Apropriações perversas

GUILHERME WISNIK
COLUNISTA DA FOLHA

Desde a Guerra do Golfo, em 1991, que se generalizou uma imagem da chamada guerra pós-moderna, como uma operação cirúrgica e "indolor", assemelhada, nas imagens de TV, a telas de videogame. Isso, portanto, já não é mais uma novidade.

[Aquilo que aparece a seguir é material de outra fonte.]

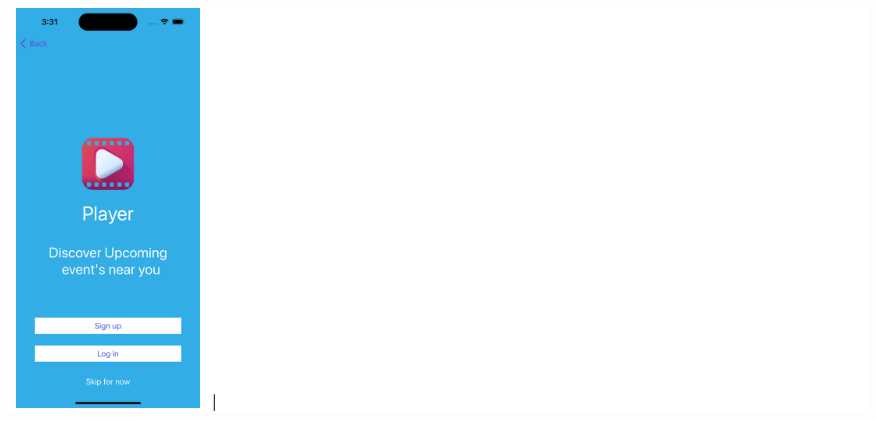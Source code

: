 <img src="https://github.com/DarshanDangar/IosDailyWork/blob/project_images/entry.png" width="200" height="400"> |
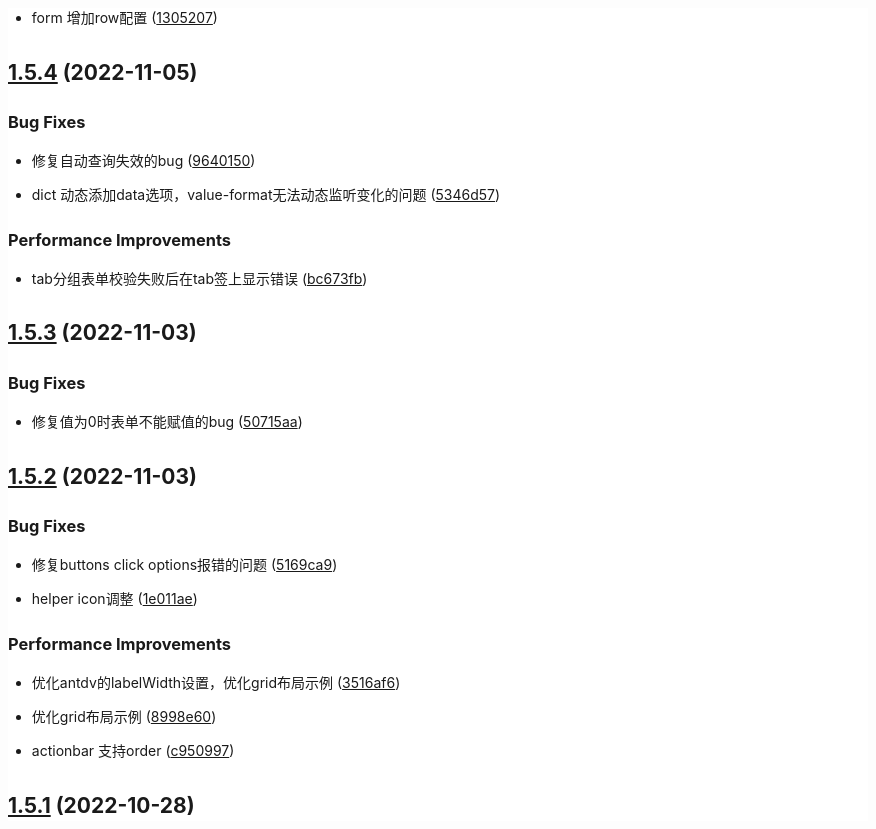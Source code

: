 * form 增加row配置 ([1305207](https://github.com/fast-crud/fast-crud/commit/130520755745e4fb4c60994104a43b4fb5879390))

## [1.5.4](https://github.com/fast-crud/fast-crud/compare/v1.5.3...v1.5.4) (2022-11-05)

### Bug Fixes

* 修复自动查询失效的bug ([9640150](https://github.com/fast-crud/fast-crud/commit/96401509ef447c2d14c65d65e2a5e5bd9f59cf83))

* dict 动态添加data选项，value-format无法动态监听变化的问题 ([5346d57](https://github.com/fast-crud/fast-crud/commit/5346d5737627702fc2e821db173a5dbdb65e226c))

### Performance Improvements

* tab分组表单校验失败后在tab签上显示错误 ([bc673fb](https://github.com/fast-crud/fast-crud/commit/bc673fbbe79ff3d851133dbab2118db3deeb00d8))

## [1.5.3](https://github.com/fast-crud/fast-crud/compare/v1.5.2...v1.5.3) (2022-11-03)

### Bug Fixes

* 修复值为0时表单不能赋值的bug ([50715aa](https://github.com/fast-crud/fast-crud/commit/50715aaa89091173ef1fb2c7342d799d27d9cf07))

## [1.5.2](https://github.com/fast-crud/fast-crud/compare/v1.5.1...v1.5.2) (2022-11-03)

### Bug Fixes

* 修复buttons click options报错的问题 ([5169ca9](https://github.com/fast-crud/fast-crud/commit/5169ca9dcd1b6ab084a22baee2719ccbf165a243))

* helper icon调整 ([1e011ae](https://github.com/fast-crud/fast-crud/commit/1e011ae54515631234c32b9dfdf931e8afd9127d))

### Performance Improvements

* 优化antdv的labelWidth设置，优化grid布局示例 ([3516af6](https://github.com/fast-crud/fast-crud/commit/3516af67315b9169d1379e924aafe59f88cff225))

* 优化grid布局示例 ([8998e60](https://github.com/fast-crud/fast-crud/commit/8998e60abcd2788e05402278d9975a9488b488a4))

* actionbar 支持order ([c950997](https://github.com/fast-crud/fast-crud/commit/c950997d285c44064f4b2606612fbb4d97a0d083))

## [1.5.1](https://github.com/fast-crud/fast-crud/compare/v1.5.0...v1.5.1) (2022-10-28)

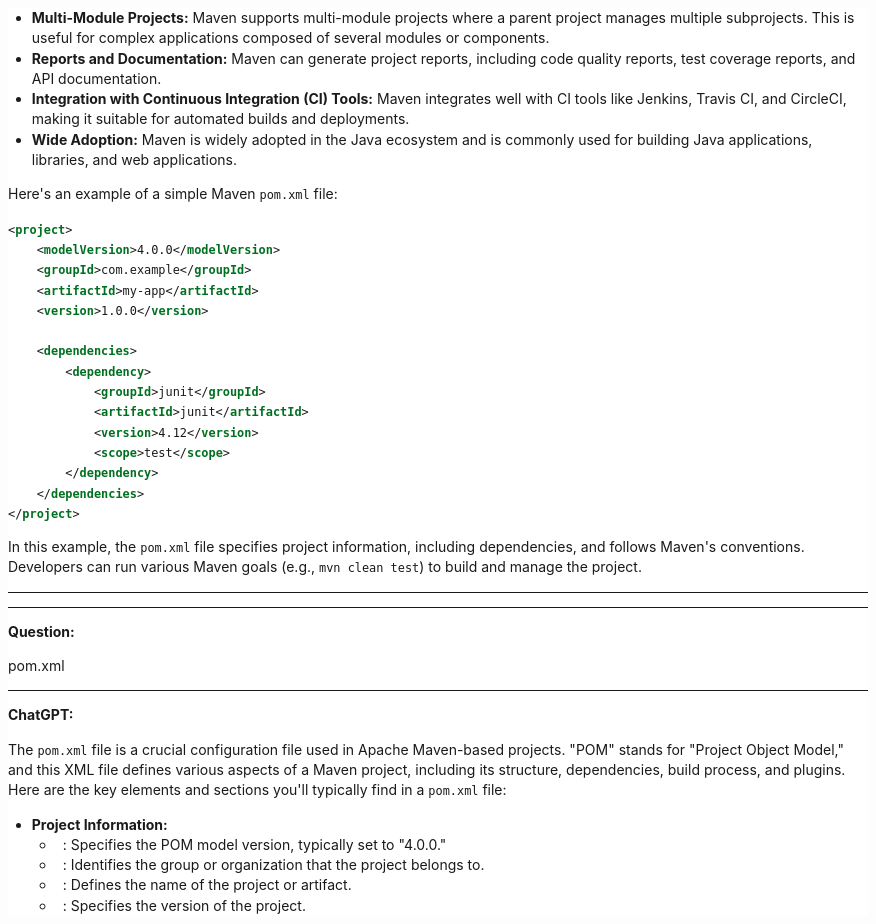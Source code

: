 - **Multi-Module Projects:** Maven supports multi-module projects where a parent project manages multiple subprojects. This is useful for complex applications composed of several modules or components.
- **Reports and Documentation:** Maven can generate project reports, including code quality reports, test coverage reports, and API documentation.
- **Integration with Continuous Integration (CI) Tools:** Maven integrates well with CI tools like Jenkins, Travis CI, and CircleCI, making it suitable for automated builds and deployments.
- **Wide Adoption:** Maven is widely adopted in the Java ecosystem and is commonly used for building Java applications, libraries, and web applications.

Here's an example of a simple Maven `pom.xml` file:

```xml
<project>
    <modelVersion>4.0.0</modelVersion>
    <groupId>com.example</groupId>
    <artifactId>my-app</artifactId>
    <version>1.0.0</version>
    
    <dependencies>
        <dependency>
            <groupId>junit</groupId>
            <artifactId>junit</artifactId>
            <version>4.12</version>
            <scope>test</scope>
        </dependency>
    </dependencies>
</project>

```
In this example, the `pom.xml` file specifies project information, including dependencies, and follows Maven's conventions. Developers can run various Maven goals (e.g., `mvn clean test`) to build and manage the project.



------------------
------------------

**Question:**

pom.xml

------------------

**ChatGPT:**

The `pom.xml` file is a crucial configuration file used in Apache Maven-based projects. "POM" stands for "Project Object Model," and this XML file defines various aspects of a Maven project, including its structure, dependencies, build process, and plugins. Here are the key elements and sections you'll typically find in a `pom.xml` file:


- **Project Information:**
   - `
   `: Specifies the POM model version, typically set to "4.0.0."
   - `
   `: Identifies the group or organization that the project belongs to.
   - `
   `: Defines the name of the project or artifact.
   - `
   `: Specifies the version of the project.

Acontece que as novas estratégias de guerra do Exército israelense, em operações militares na Cisjordânia, exponenciam em muito essa desmaterialização da batalha campal, valendo-se ironicamente de um arsenal teórico formulado por um pensamento crítico ao capitalismo, na fronteira entre filosofia, artes e arquitetura. Essa é a tese defendida pelo arquiteto e professor israelense Eyal Weizman, conferencista no "Seminário Arquitetura", evento integrante da 27ª Bienal de SP.

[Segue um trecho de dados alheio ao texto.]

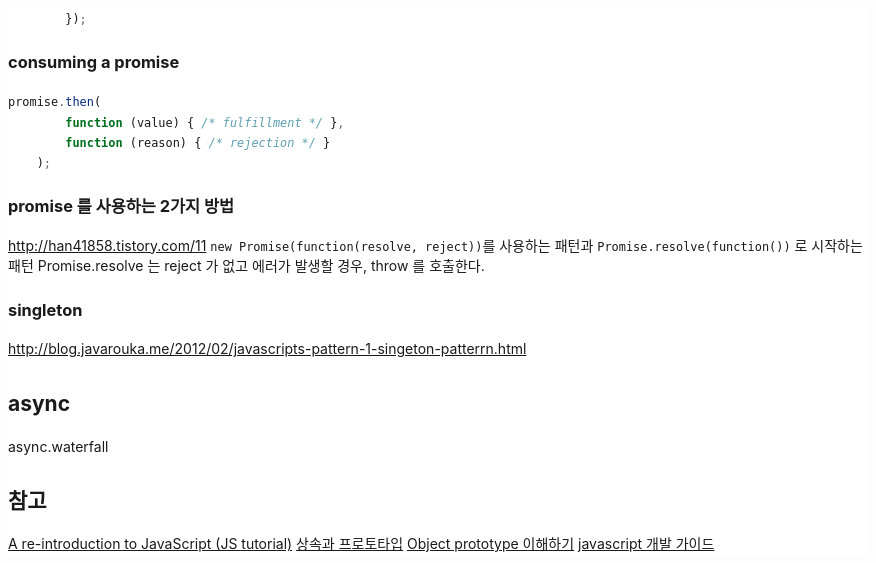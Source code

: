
 ```js
        });
```
### consuming a promise
```js
promise.then(
        function (value) { /* fulfillment */ },
        function (reason) { /* rejection */ }
    );
```

### promise 를 사용하는 2가지 방법
http://han41858.tistory.com/11
`new Promise(function(resolve, reject))`를 사용하는 패턴과 `Promise.resolve(function())` 로 시작하는 패턴
Promise.resolve 는 reject 가 없고 에러가 발생할 경우, throw 를 호출한다.

### singleton
http://blog.javarouka.me/2012/02/javascripts-pattern-1-singeton-patterrn.html

## async
async.waterfall

## 참고
[A re-introduction to JavaScript (JS tutorial)](https://developer.mozilla.org/en-US/docs/Web/JavaScript/A_re-introduction_to_JavaScript)
[상속과 프로토타입](https://developer.mozilla.org/ko/docs/Web/JavaScript/Guide/Inheritance_and_the_prototype_chain)
[Object prototype 이해하기](http://insanehong.kr/post/javascript-prototype/)
[javascript 개발 가이드](https://github.com/nhnent/fe.javascript/wiki)
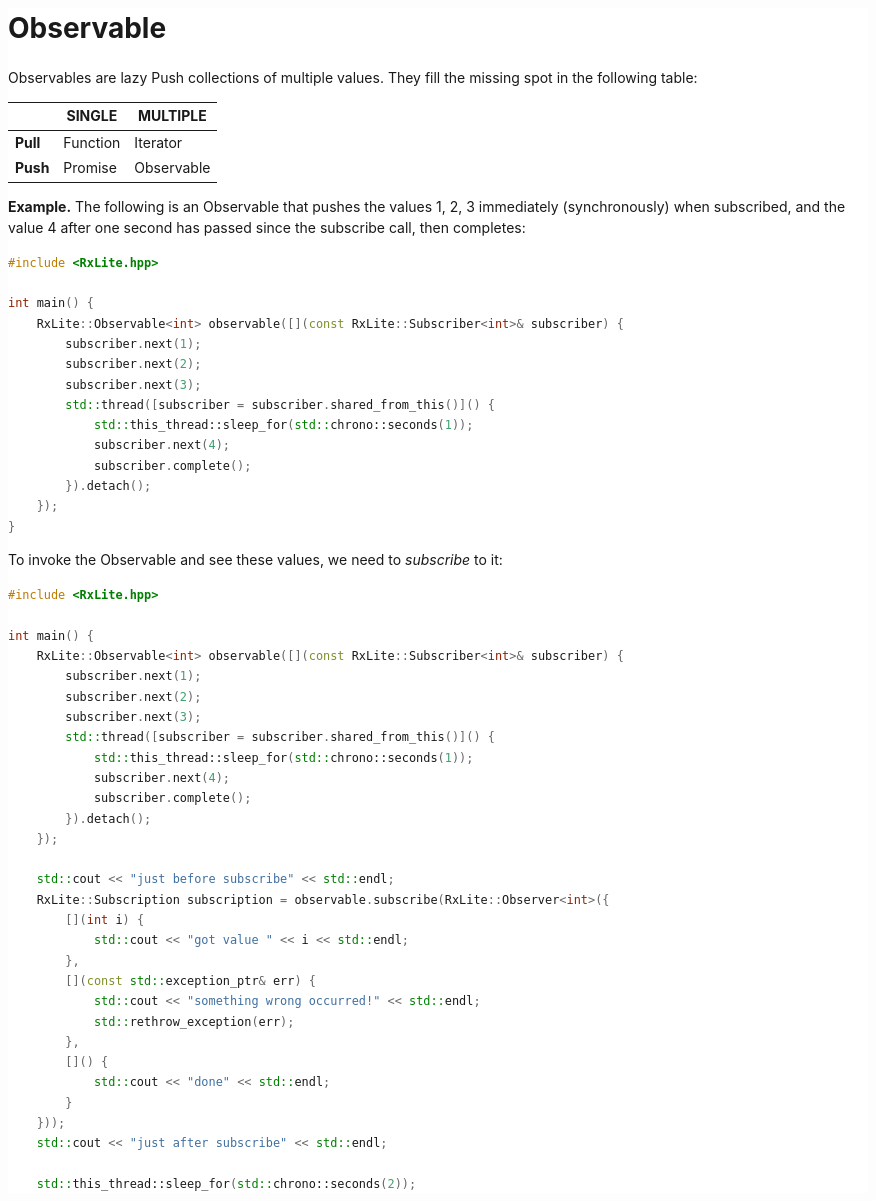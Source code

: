 # Observable

Observables are lazy Push collections of multiple values. They fill the missing spot in the following table:

|          | SINGLE   | MULTIPLE   |
|----------|----------|------------|
| **Pull** | Function | Iterator   |
| **Push** | Promise  | Observable |

**Example.** The following is an Observable that pushes the values 1, 2, 3 immediately (synchronously) when subscribed, and the value 4 after one second has passed since the subscribe call, then completes:

```cpp
#include <RxLite.hpp>

int main() {
    RxLite::Observable<int> observable([](const RxLite::Subscriber<int>& subscriber) {
        subscriber.next(1);
        subscriber.next(2);
        subscriber.next(3);
        std::thread([subscriber = subscriber.shared_from_this()]() {
            std::this_thread::sleep_for(std::chrono::seconds(1));
            subscriber.next(4);
            subscriber.complete();
        }).detach();
    });
}
```

To invoke the Observable and see these values, we need to *subscribe* to it:

```cpp
#include <RxLite.hpp>

int main() {
    RxLite::Observable<int> observable([](const RxLite::Subscriber<int>& subscriber) {
        subscriber.next(1);
        subscriber.next(2);
        subscriber.next(3);
        std::thread([subscriber = subscriber.shared_from_this()]() {
            std::this_thread::sleep_for(std::chrono::seconds(1));
            subscriber.next(4);
            subscriber.complete();
        }).detach();
    });
       
    std::cout << "just before subscribe" << std::endl;
    RxLite::Subscription subscription = observable.subscribe(RxLite::Observer<int>({
        [](int i) {
            std::cout << "got value " << i << std::endl;
        },
        [](const std::exception_ptr& err) {
            std::cout << "something wrong occurred!" << std::endl;
            std::rethrow_exception(err);
        },
        []() {
            std::cout << "done" << std::endl;
        }
    }));
    std::cout << "just after subscribe" << std::endl;

    std::this_thread::sleep_for(std::chrono::seconds(2));
```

Weizman sustenta a idéia de que as batalhas na cidade não deixam de ser, no fundo, conflitos entre diferentes concepções de cidade. Assim, descreve a operação posta em prática por Israel na invasão de Nablus, em 2002. Tal operação consiste numa ofensiva não por vias públicas, mas por dentro das casas, atingindo alvos estratégicos de modo imprevisto.
Desenha-se, aí, uma "geometria inversa", em que os deslocamentos de ataque ocorrem através de túneis escavados "silenciosamente" entre as paredes dos espaços domésticos, enquanto as tropas de resistência palestina armam barricadas nas ruas.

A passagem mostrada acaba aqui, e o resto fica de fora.